Имперская тоска окончательно испепелила, наверное, лист души майора Пухова в Степанакерте, в Гяндже, в Тбилиси, в Литве – в Вильнюсе и на самочинных литовских таможнях. Прежняя афганская тоска, в сравнении с тоской прибалтийской, была в общем-то тоской почти сладкой, ибо в ней не было примеси того, что делает тоску непереносимой для мужчины, а именно – предательства.
Впервые и сразу в глазах у многих уважаемых им прежде людей Пухов увидел библейскую «тоску предателя» по возвращении из медвежьего угла Литвы – Медининкай, – где кто-то надоумил литовцев (или они сами додумались) поставить дощатую, похожую на большой дачный сортир, таможню. Тогда-то майор окончательно понял, что когда империю предают те, кто должен по долгу службы защищать (империю и тех, кто исполняет их приказы), ее уже не спасет ничто. В тогдашней советской армии не нашлось командира, готового взять на себя, возможно, невинную, но пролитую во имя империи кровь.

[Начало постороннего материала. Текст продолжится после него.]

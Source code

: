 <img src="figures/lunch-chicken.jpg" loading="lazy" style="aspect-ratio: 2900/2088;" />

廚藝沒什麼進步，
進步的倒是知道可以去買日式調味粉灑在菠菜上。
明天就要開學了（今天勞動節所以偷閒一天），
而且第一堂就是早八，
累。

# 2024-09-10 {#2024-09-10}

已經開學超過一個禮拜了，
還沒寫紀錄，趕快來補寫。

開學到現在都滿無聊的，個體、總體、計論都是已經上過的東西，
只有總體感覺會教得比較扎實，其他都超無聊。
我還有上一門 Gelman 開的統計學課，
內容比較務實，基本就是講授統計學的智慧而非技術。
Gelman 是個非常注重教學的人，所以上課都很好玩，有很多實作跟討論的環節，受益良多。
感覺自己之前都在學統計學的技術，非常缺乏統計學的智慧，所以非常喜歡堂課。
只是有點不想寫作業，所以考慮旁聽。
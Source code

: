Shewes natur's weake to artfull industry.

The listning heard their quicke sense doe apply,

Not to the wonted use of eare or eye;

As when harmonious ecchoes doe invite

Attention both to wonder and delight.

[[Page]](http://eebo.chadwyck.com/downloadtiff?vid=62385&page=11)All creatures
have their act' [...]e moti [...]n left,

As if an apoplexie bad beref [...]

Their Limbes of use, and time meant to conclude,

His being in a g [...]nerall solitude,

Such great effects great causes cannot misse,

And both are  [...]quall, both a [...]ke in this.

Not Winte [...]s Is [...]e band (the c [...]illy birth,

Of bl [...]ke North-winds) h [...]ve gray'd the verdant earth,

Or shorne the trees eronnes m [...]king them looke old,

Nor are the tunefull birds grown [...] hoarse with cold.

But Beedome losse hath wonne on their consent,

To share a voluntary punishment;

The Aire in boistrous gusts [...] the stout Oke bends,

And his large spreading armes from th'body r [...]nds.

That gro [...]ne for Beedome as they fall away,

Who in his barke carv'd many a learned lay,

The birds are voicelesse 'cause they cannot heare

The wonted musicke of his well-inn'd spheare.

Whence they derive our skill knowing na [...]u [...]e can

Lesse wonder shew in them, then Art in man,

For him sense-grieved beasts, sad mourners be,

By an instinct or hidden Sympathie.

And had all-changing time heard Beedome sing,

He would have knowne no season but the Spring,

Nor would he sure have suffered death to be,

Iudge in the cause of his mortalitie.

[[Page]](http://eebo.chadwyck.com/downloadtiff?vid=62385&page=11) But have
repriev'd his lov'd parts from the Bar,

«Если нам хотят вернуть чужую кровь, которую мы пролили по их приказу, – развил перед ребятами вечером в сауне тревожную мысль Пухов, – наша работа теряет смысл и моральное обоснование. Есть неписаный закон: исполнитель отвечает только за неисполнение или плохое исполнение приказа, а не за его смысл и последствия. Мы выполнили приказ. Но нас за это хотят не наградить, а отдать под трибунал. Я лично не собираюсь под трибунал. Я выхожу из игры. У каждого своя голова на плечах. Думайте. Я их не боюсь, но и никого из вас я больше прикрыть не могу. Отныне каждый решает сам».